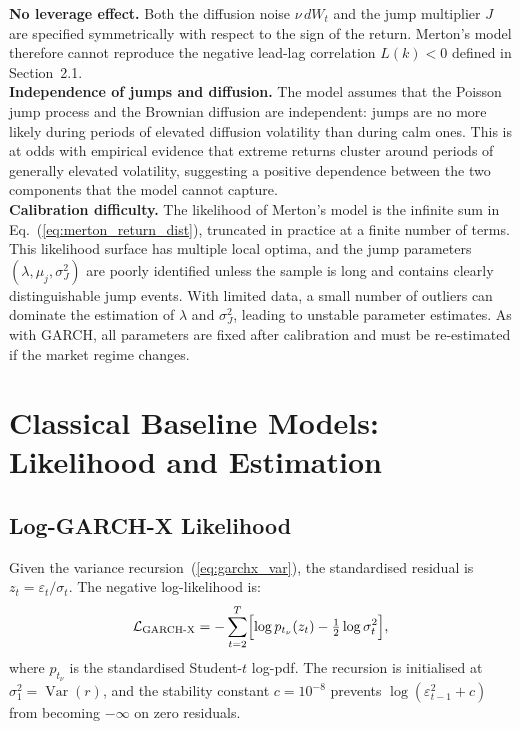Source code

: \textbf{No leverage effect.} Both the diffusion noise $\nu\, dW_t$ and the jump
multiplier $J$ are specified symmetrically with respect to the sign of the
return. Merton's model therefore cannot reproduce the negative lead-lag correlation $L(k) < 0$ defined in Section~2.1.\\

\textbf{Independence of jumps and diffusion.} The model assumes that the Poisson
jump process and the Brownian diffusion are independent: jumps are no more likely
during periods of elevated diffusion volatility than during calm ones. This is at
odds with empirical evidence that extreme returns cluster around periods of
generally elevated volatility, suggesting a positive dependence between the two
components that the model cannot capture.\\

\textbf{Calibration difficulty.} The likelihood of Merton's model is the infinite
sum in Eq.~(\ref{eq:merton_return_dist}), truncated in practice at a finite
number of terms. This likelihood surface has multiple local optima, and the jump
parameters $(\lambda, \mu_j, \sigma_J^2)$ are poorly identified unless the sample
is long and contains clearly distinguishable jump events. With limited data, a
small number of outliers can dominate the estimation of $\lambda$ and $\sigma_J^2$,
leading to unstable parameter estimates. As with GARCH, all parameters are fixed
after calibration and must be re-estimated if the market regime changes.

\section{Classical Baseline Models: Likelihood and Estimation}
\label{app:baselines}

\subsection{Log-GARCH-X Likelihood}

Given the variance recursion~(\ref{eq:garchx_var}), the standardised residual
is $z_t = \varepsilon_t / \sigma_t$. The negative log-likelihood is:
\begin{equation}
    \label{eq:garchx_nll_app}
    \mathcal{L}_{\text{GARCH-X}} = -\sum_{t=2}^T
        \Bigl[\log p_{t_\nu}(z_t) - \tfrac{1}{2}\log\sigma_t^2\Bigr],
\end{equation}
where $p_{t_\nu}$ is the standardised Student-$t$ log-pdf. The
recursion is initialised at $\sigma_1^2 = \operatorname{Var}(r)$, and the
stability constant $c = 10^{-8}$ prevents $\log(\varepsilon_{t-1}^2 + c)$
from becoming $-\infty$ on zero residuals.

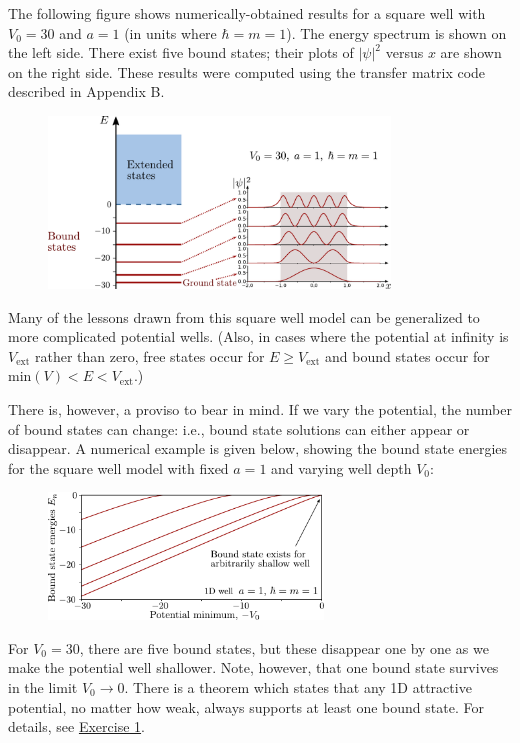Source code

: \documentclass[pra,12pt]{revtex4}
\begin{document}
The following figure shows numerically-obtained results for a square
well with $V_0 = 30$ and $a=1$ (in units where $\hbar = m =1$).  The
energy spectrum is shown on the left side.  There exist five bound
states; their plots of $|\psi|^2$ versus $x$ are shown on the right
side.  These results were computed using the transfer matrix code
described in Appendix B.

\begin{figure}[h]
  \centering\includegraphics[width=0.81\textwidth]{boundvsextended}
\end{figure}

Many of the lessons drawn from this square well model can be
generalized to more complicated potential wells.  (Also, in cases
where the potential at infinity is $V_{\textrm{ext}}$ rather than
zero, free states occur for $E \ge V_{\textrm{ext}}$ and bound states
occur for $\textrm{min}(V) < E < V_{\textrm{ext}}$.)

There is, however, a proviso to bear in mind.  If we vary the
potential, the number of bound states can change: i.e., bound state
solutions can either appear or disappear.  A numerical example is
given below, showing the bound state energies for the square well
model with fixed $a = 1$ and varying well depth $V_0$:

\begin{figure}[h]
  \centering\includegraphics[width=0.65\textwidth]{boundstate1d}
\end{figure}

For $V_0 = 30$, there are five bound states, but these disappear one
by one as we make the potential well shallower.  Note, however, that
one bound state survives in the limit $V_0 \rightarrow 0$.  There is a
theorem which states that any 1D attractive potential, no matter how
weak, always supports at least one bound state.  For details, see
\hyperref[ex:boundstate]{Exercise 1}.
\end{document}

* EXERCISE PROMPT
All lines from the one that contains "zero, free states" through the end of the listing above should be copied exactly, with nothing else.

* SOLUTION FOR THIS PROBLEM
zero, free states occur for $E \ge V_{\textrm{ext}}$ and bound states
occur for $\textrm{min}(V) < E < V_{\textrm{ext}}$.)

There is, however, a proviso to bear in mind.  If we vary the
potential, the number of bound states can change: i.e., bound state
solutions can either appear or disappear.  A numerical example is
given below, showing the bound state energies for the square well
model with fixed $a = 1$ and varying well depth $V_0$:

\begin{figure}[h]
  \centering\includegraphics[width=0.65\textwidth]{boundstate1d}
\end{figure}

For $V_0 = 30$, there are five bound states, but these disappear one
by one as we make the potential well shallower.  Note, however, that
one bound state survives in the limit $V_0 \rightarrow 0$.  There is a
theorem which states that any 1D attractive potential, no matter how
weak, always supports at least one bound state.  For details, see
\hyperref[ex:boundstate]{Exercise 1}.
\end{document}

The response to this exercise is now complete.